The value displayed as the primary address of (x _s , y _s ), 80...
Counter of variable i, 81, 82, 83, 84, 8
5, 86, 97...Register, 87, 88, 8
9, 90, 94, 95, 96...adder, 91...
...multiplier, 92...gated register, 93...
...Timing circuit, 71a, 71b, 71c, 7
1d...mapping circuit, 71f...decoding circuit.

Claims (1)

[Claims] 1. In order to simultaneously display a plurality of screen images on a display device of the type that performs raster scanning and displays images in dots, it has a window buffer that stores a plurality of screen images developed into dots.
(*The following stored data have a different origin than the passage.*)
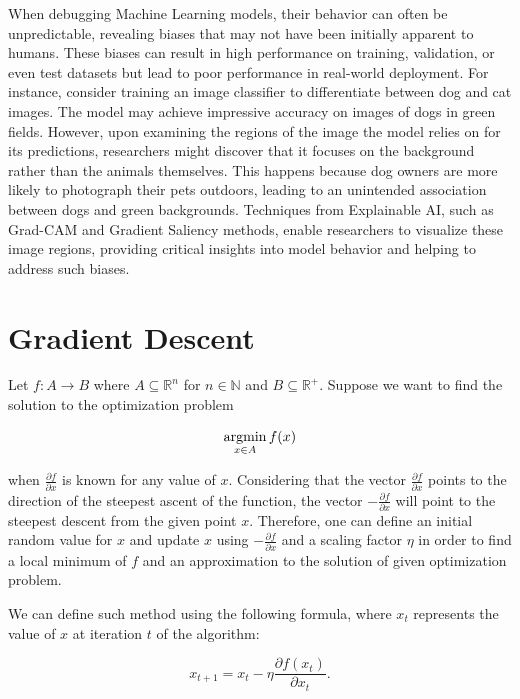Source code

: When debugging Machine Learning models, their behavior can often be unpredictable, revealing biases that may not have been initially apparent to humans. 
These biases can result in high performance on training, validation, or even test datasets but lead to poor performance in real-world deployment. 
For instance, consider training an image classifier to differentiate between dog and cat images. 
The model may achieve impressive accuracy on images of dogs in green fields. 
However, upon examining the regions of the image the model relies on for its predictions, researchers might discover that it focuses on the background rather than the animals themselves. 
This happens because dog owners are more likely to photograph their pets outdoors, leading to an unintended association between dogs and green backgrounds. 
Techniques from Explainable AI, such as Grad-CAM \citep{Selvaraju_2019} and Gradient Saliency methods, enable researchers to visualize these image regions, providing critical insights into model behavior and helping to address such biases.

\section{Gradient Descent}
\label{sec:gradient_descent}

Let \(f\colon A \to B\) where \(A \subseteq \mathbb{R}^n\) for \(n \in \mathbb{N}\) and \(B \subseteq \mathbb{R^+}\). Suppose we want to find the solution to the optimization problem

\begin{equation}
    \operatorname*{argmin}_{x \in A} f(x)
    \label{eq:min_func}
\end{equation}

when \(\frac{\partial f}{\partial x}\) is known for any value of \(x\). Considering that the vector \(\frac{\partial f}{\partial x}\) points to the direction of the steepest ascent of the function, the vector \(- \frac{\partial f}{\partial x}\) will point to the steepest descent from the given point \(x\).
Therefore, one can define an initial random value for \(x\) and update \(x\) using \(- \frac{\partial f}{\partial x}\) and a scaling factor \(\eta\) in order to find a local minimum of \(f\) and an approximation to the solution of given optimization problem.

We can define such method using the following formula, where \(x_t\) represents the value of \(x\) at iteration \(t\) of the algorithm:

\begin{equation}
    x_{t + 1} = x_t - \eta \frac{\partial f (x_t)}{\partial x_t}.
    \label{eq:gradient_descent}  
\end{equation}

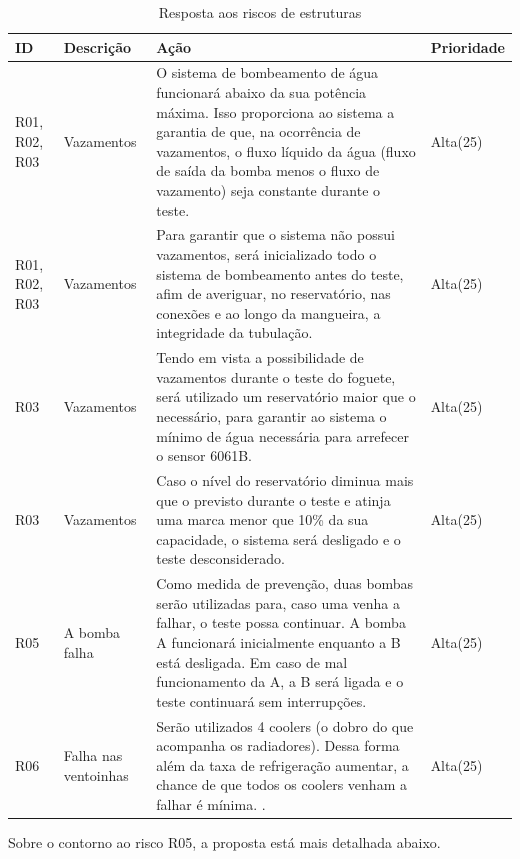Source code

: \begin{table}[!h]
    \centering
    \begin{tabular}{|p{1cm}|p{2cm}|p{7cm}|p{2cm}|}
        \hline
        \textbf{ID}  & \textbf{Descrição} & \textbf{Ação} & \textbf{Prioridade} \\ \hline
        R01, R02, R03 & Vazamentos & O sistema de bombeamento de água funcionará abaixo da sua potência máxima. Isso proporciona ao sistema a garantia de que, na ocorrência de vazamentos, o fluxo líquido da água (fluxo de saída da bomba menos o fluxo de vazamento) seja constante durante o teste. & Alta(25) \\ \hline
        R01, R02, R03 & Vazamentos & Para garantir que o sistema não possui vazamentos, será inicializado todo o sistema de bombeamento antes do teste, afim de averiguar, no reservatório, nas conexões e ao longo da mangueira, a integridade da tubulação. & Alta(25) \\ \hline
        R03 & Vazamentos & Tendo em vista a possibilidade de vazamentos durante o teste do foguete, será utilizado um reservatório maior que o necessário, para garantir ao sistema o mínimo de água necessária para arrefecer o sensor 6061B. & Alta(25) \\ \hline
        R03 & Vazamentos & Caso o nível do reservatório diminua mais que o previsto durante o teste e atinja uma marca menor que 10\% da sua capacidade, o sistema será desligado e o teste desconsiderado. & Alta(25) \\ \hline        
        R05 & A bomba falha & Como medida de prevenção, duas bombas serão utilizadas para, caso uma venha a falhar, o teste possa continuar. A bomba A funcionará inicialmente enquanto a B está desligada. Em caso de mal funcionamento da A, a B será ligada e o teste continuará sem interrupções.  & Alta(25) \\ \hline
        R06 & Falha nas ventoinhas & Serão utilizados 4 coolers (o dobro do que acompanha os radiadores). Dessa forma além da taxa de refrigeração aumentar, a chance de que todos os coolers venham a falhar é mínima. . & Alta(25) \\ \hline
    \end{tabular}
\caption{Resposta aos riscos de estruturas}
\end{table}

\newpage

Sobre o contorno ao risco R05, a proposta está mais detalhada abaixo.

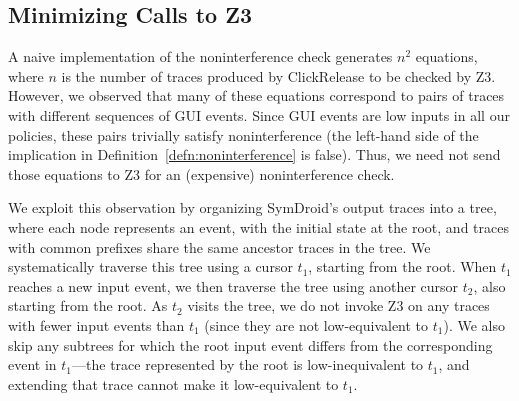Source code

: \documentclass{llncs}
\newcommand{\toolname}{ClickRelease\xspace}
\newcommand{\comment}[3][\color{red}]{{#1{[{#2}: {#3}]}}}
\newcommand{\kris}[1]{\comment[\color{orange}]{kris}{#1}}
\begin{document}

\subsection{Minimizing Calls to Z3}
\label{sec:z3-tree}

A naive implementation of the noninterference check generates $n^2$
equations, where $n$ is the number of traces produced by \toolname{}
to be checked by Z3. However, we observed that many of these equations
correspond to pairs of traces with different sequences of GUI
events. Since GUI events are low inputs in all our policies, these
pairs trivially satisfy noninterference (the left-hand side of the
implication in Definition~\ref{defn:noninterference} is false).
 Thus, we need not send those
equations to Z3 for an (expensive) noninterference check.

We exploit this observation by organizing SymDroid's output traces
into a tree, where each node represents an event, with
the initial state at the root, and traces with common prefixes share the
same ancestor traces in the tree. We systematically traverse this tree
using a cursor $t_1$, starting from the root. When $t_1$ reaches a new
input event, we then traverse the tree using another cursor $t_2$,
also starting from the root. As $t_2$ visits the tree, we do not
invoke Z3 on any traces with fewer input events than $t_1$ (since they
are not low-equivalent to $t_1$). We also skip any subtrees for
which the root input event differs from the corresponding event in
$t_1$---the trace represented by the root is low-inequivalent to $t_1$,
and extending that trace cannot make it low-equivalent to $t_1$.

\end{document}
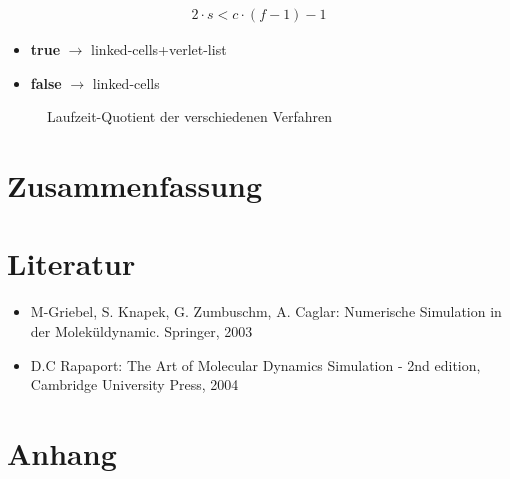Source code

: \documentclass[
	12pt,
	a4paper,
	BCOR10mm,
	DIV14,
	headsepline,
]{scrreprt}
\begin{document}
\begin{align*}
	2\cdot s < c \cdot (f - 1) - 1
\end{align*}

\begin{itemize}
	\item \textbf{true} $\rightarrow$ linked-cells+verlet-list
	\item \textbf{false} $\rightarrow$ linked-cells
\end{itemize}
\begin{figure}[h]
		\centering
			\caption{Laufzeit-Quotient der verschiedenen Verfahren}
	\label{figure:OpenMPSpeedup}
	\end{figure}
\chapter{Zusammenfassung}
\label{Zusammenfassung}


\chapter{Literatur}
\label{Literatur}

\begin{itemize}
	\item M-Griebel, S. Knapek, G. Zumbuschm, A. Caglar: Numerische Simulation in der Moleküldynamic. Springer, 2003
	\item D.C Rapaport: The Art of Molecular Dynamics Simulation - 2nd edition, Cambridge University Press, 2004
\end{itemize}

\chapter{Anhang}
\label{Anhang}
\end{document}
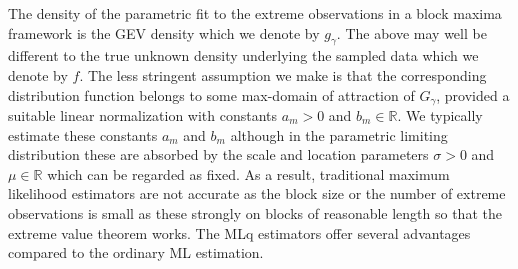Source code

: \documentclass[10pt, a4paper, oneside]{article}
\newcommand{\field}[1]{\mathbb{#1}}
\newcommand{\real}{\ensuremath{{\field{R}}}}
\begin{document}
The density of the parametric fit to the extreme observations in a block maxima framework is the GEV density which we denote by $g_{\gamma}$. The above may well be different to the true unknown density underlying the sampled data which we denote by $f$. The less stringent assumption we make is that the corresponding distribution function belongs to some max-domain of attraction of $G_\gamma$, provided a suitable linear normalization with constants $a_m>0$ and $b_m\in \real$. We typically estimate these constants $a_m$ and $b_m$ although in the parametric limiting distribution these are absorbed by the scale and location parameters $\sigma>0$ and $\mu \in \real$ which can be regarded as fixed. As a result, traditional maximum likelihood estimators are not accurate as the block size or the number of extreme observations is small as these strongly on blocks of reasonable length so that the extreme value theorem works. The MLq estimators offer several advantages compared to the ordinary ML estimation.


\end{document}
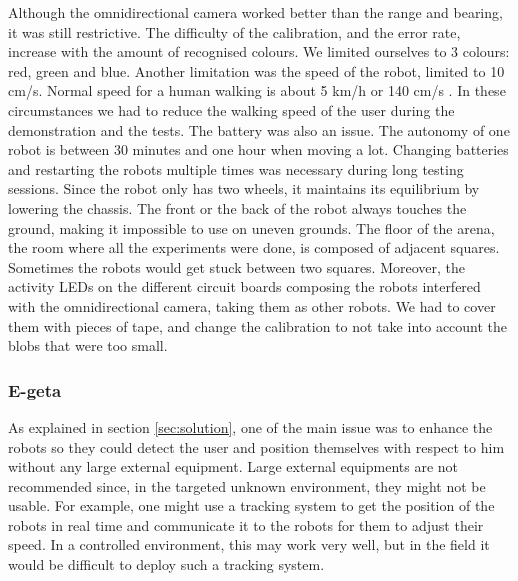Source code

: \documentclass[oneside, a4paper, 12pt]{memoir}
\begin{document}
		Although the omnidirectional camera worked better than the range and bearing, it was still restrictive. The difficulty of the calibration, and the error rate, increase with the amount of recognised colours. We limited ourselves to 3 colours: red, green and blue. Another limitation was the speed of the robot, limited to 10 cm/s. Normal speed for a human walking is about 5 km/h or 140 cm/s \citep{wiki:002}. In these circumstances we had to reduce the walking speed of the user during the demonstration and the tests. The battery was also an issue. The autonomy of one robot is between 30 minutes and one hour when moving a lot. Changing batteries and restarting the robots multiple times was necessary during long testing sessions. Since the robot only has two wheels, it maintains its equilibrium by lowering the chassis. The front or the back of the robot always touches the ground, making it impossible to use on uneven grounds. The floor of the arena, the room where all the experiments were done, is composed of adjacent squares. Sometimes the robots would get stuck between two squares. Moreover, the activity LEDs on the different circuit boards composing the robots interfered with the omnidirectional camera, taking them as other robots. We had to cover them with pieces of tape, and change the calibration to not take into account the blobs that were too small.
		
		\subsubsection{E-geta} %

		
	As explained in section \ref{sec:solution}, one of the main issue was to enhance the robots so they could detect the user and position themselves with respect to him without any large external equipment. Large external equipments are not recommended since, in the targeted unknown environment, they might not be usable. For example, one might use a tracking system to get the position of the robots in real time and communicate it to the robots for them to adjust their speed. In a controlled environment, this may work very well, but in the field it would be difficult to deploy such a tracking system.
	
\end{document}
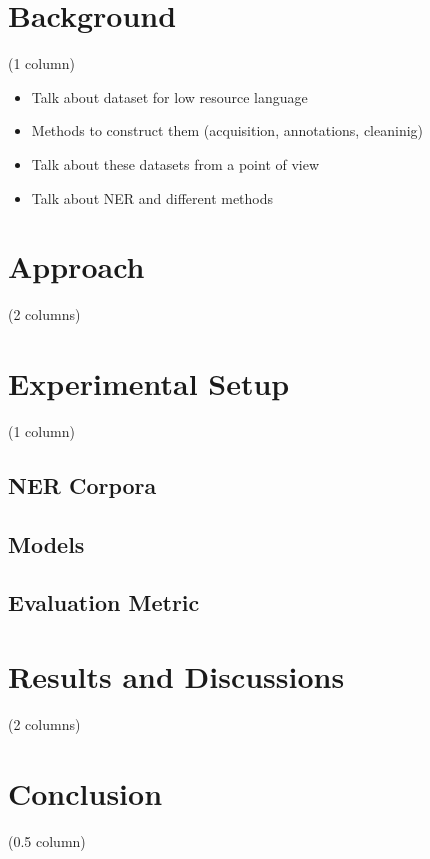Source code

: \documentclass{article}
\begin{document}
\section{Background}
\label{sec:background}
(1 column)
\begin{itemize}
    \item Talk about dataset for low resource language
    \item Methods to construct them (acquisition, annotations, cleaninig)
    \item Talk about these datasets from a point of view
    \item Talk about NER and different methods
\end{itemize}

\section{Approach}
\label{sec:approach}
(2 columns)

\section{Experimental Setup}
\label{sec:experimental_setup}
(1 column)

\subsection{NER Corpora}

\subsection{Models}

\subsection{Evaluation Metric}

\section{Results and Discussions}
\label{sec:experimental_results}
(2 columns)

\section{Conclusion}
\label{sec:conclusion}
(0.5 column)



\end{document}
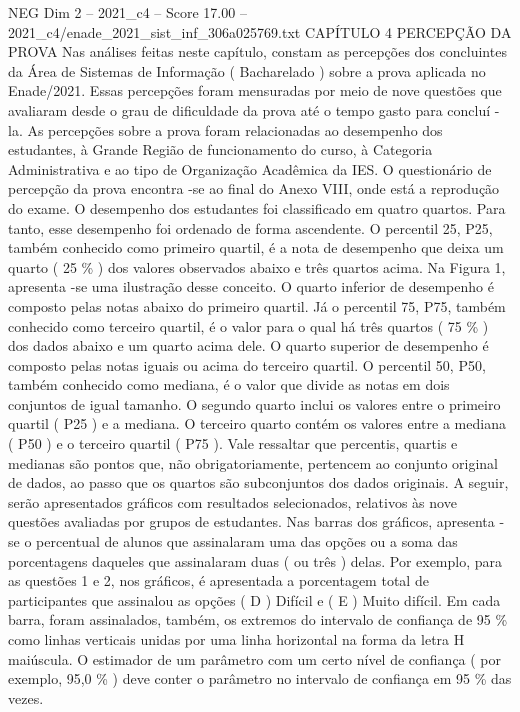 \begin{textsample}{NEG Dim 2 – 2021\_c4 – Score 17.00 – 2021\_c4/enade\_2021\_sist\_inf\_306a025769.txt}  \label{ex:f2_neg_399}
CAPÍTULO 4 PERCEPÇÃO DA PROVA Nas análises feitas neste capítulo, constam as percepções dos concluintes da Área de Sistemas de Informação ( Bacharelado ) sobre a prova aplicada no Enade/2021.
Essas percepções foram mensuradas por meio de nove questões que avaliaram desde o grau de dificuldade da prova até o tempo gasto para concluí -la.
As percepções sobre a prova foram relacionadas ao desempenho dos estudantes, à Grande Região de funcionamento do curso, à Categoria Administrativa e ao tipo de Organização Acadêmica da IES.
O questionário de percepção da prova encontra -se ao final do Anexo VIII, onde está a reprodução do exame.
O desempenho dos estudantes foi classificado em quatro quartos.
Para tanto, esse desempenho foi ordenado de forma ascendente.
O percentil 25, P25, também conhecido como primeiro quartil, é a nota de desempenho que deixa um quarto ( 25 \% ) dos valores observados abaixo e três quartos acima.
Na Figura 1, apresenta -se uma ilustração desse conceito.
O quarto inferior de desempenho é composto pelas notas abaixo do primeiro quartil.
Já o percentil 75, P75, também conhecido como terceiro quartil, é o valor para o qual há três quartos ( 75 \% ) dos dados abaixo e um quarto acima dele.
O quarto superior de desempenho é composto pelas notas iguais ou acima do terceiro quartil.
O percentil 50, P50, também conhecido como mediana, é o valor que divide as notas em dois conjuntos de igual tamanho.
O segundo quarto inclui os valores entre o primeiro quartil ( P25 ) e a mediana.
O terceiro quarto contém os valores entre a mediana ( P50 ) e o terceiro quartil ( P75 ).
Vale ressaltar que percentis, quartis e medianas são pontos que, não obrigatoriamente, pertencem ao conjunto original de dados, ao passo que os quartos são subconjuntos dos dados originais.
A seguir, serão apresentados gráficos com resultados selecionados, relativos às nove questões avaliadas por grupos de estudantes.
Nas barras dos gráficos, apresenta -se o percentual de alunos que assinalaram uma das opções ou a soma das porcentagens daqueles que assinalaram duas ( ou três ) delas.
Por exemplo, para as questões 1 e 2, nos gráficos, é apresentada a porcentagem total de participantes que assinalou as opções ( D ) Difícil e ( E ) Muito difícil.
Em cada barra, foram assinalados, também, os extremos do intervalo de confiança de 95 \% como linhas verticais unidas por uma linha horizontal na forma da letra H maiúscula.
O estimador de um parâmetro com um certo nível de confiança ( por exemplo, 95,0 \% ) deve conter o parâmetro no intervalo de confiança em 95 \% das vezes.

\end{textsample}
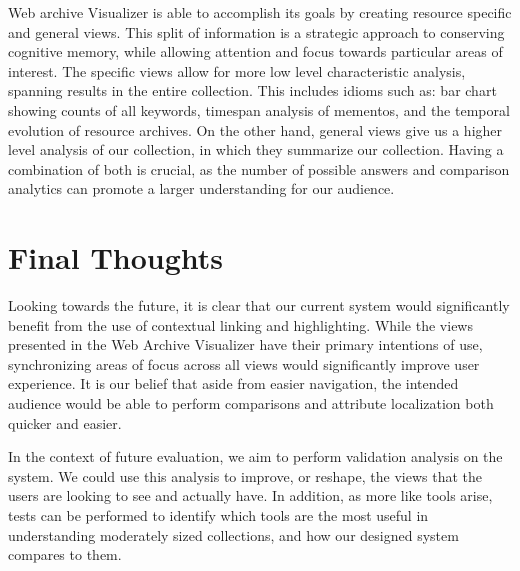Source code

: \documentclass[10pt,journal,compsoc]{IEEEtran}
\begin{document}
Web archive Visualizer is able to accomplish its goals by creating resource specific and general views. This split of information is a strategic approach to conserving cognitive memory, while allowing attention and focus towards particular areas of interest. The specific views allow for more low level characteristic analysis, spanning results in the entire collection. This includes idioms such as: bar chart showing counts of all keywords, timespan analysis of mementos, and the temporal evolution of resource archives. On the other hand, general views give us a higher level analysis of our collection, in which they summarize our collection. Having a combination of both is crucial, as the number of possible answers and comparison analytics can promote a larger understanding for our audience. \par

\section{Final Thoughts}
Looking towards the future, it is clear that our current system would significantly benefit from the use of contextual linking and highlighting. While the views presented in the Web Archive Visualizer have their primary intentions of use, synchronizing areas of focus across all views would significantly improve user experience. It is our belief that aside from easier navigation, the intended audience would be able to perform comparisons and attribute localization both quicker and easier. \par

In the context of future evaluation, we aim to perform validation analysis on the system. We could use this analysis to improve, or reshape, the views that the users are looking to see and actually have. In addition, as more like tools arise, tests can be performed to identify which tools are the most useful in understanding moderately sized collections, and how our designed system compares to them. \par


\ifCLASSOPTIONcaptionsoff
  \newpage
\fi




{}


%
%
\end{document}
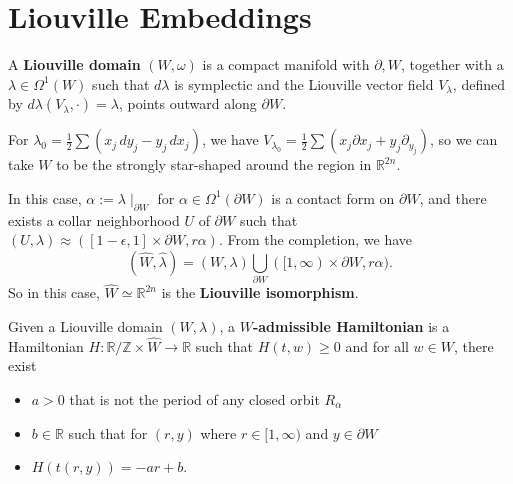 \section{Liouville Embeddings}

\begin{definition}

A \textbf{Liouville domain} $(W, \omega)$ is a compact manifold with $\partial, W$, together with a $\lambda \in \Omega^1(W)$ such that $d\lambda$ is symplectic and the Liouville vector field $V_\lambda$, defined by $d\lambda(V_\lambda, \cdot)=\lambda$, points outward along $\partial W$.

\end{definition}

\begin{example}

For $\lambda_0 = \frac{1}{2} \sum (x_j \,dy_j - y_j \,dx_j)$, we have $V_{\lambda_0} = \frac{1}{2}\sum (x_j \partial{x_j}+y_j \partial_{y_j})$, so we can take $W$ to be the strongly star-shaped around the region in $\mathbb{R}^{2n}$.

In this case, $\alpha:= \lambda\mid_{\partial W}$ for $\alpha \in \Omega^1(\partial W)$ is a contact form on $\partial W$, and there exists a collar neighborhood $U$ of $\partial W$ such that $(U, \lambda) \approx ([1-\epsilon, 1]\times \partial W, r\alpha)$. From the completion, we have
\[
\left(\hat{W}, \hat{\lambda}\right)=(W,\lambda) \bigcup_{\partial W} ([1, \infty)\times \partial W,  r\alpha).
\]
So in this case, $\hat{W}\simeq \mathbb{R}^{2n}$ is the \textbf{Liouville isomorphism}.

\end{example}

\begin{definition}

Given a Liouville domain $(W,\lambda)$, a \textbf{$W$-admissible Hamiltonian} is a Hamiltonian $H: \mathbb{R}/\mathbb{Z} \times \hat{W} \to \mathbb{R}$ such that $H(t,w)\ge 0$ and for all $w\in W$, there exist
\begin{itemize}
\item $a>0$ that is not the period of any closed orbit $R_\alpha$
\item $b\in \mathbb{R}$ such that for $(r, y)$ where $r\in [1,\infty)$ and $y\in \partial W$
\item $H(t(r,y))=-ar+b$.
\end{itemize}

\end{definition}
In a multi-window display system, a timing at which a control device of the display device raster scans the position on the display screen of a window displayed on the display screen of a display device of the type that performs the raster scan and displays images in dots; , generate an address on the window buffer where the screen image developed on the window buffer to be displayed in the window is placed, or arrange multiple windows so that they overlap on the display screen. (b) means for generating multiple addresses on the window buffer of multiple screen images corresponding to multiple applicable windows; b. among the addresses generated in step a above, the highest address on the display screen; c. means for reading out the contents of the window buffer specified by the address selected in b. above; d. means for accessing a lookup table for displaying a color corresponding to the content according to the content; e. preparing the lookup table for each window; means for detecting a coincidence between the position of the window on the display screen and the timing of raster scanning by the control device of the display device, and detecting the window located at the highest position on the display screen among the means of b. 1. A multi-window color display control device, comprising: means for switching lookup tables prepared for each window, which are to be accessed according to contents read from a window buffer.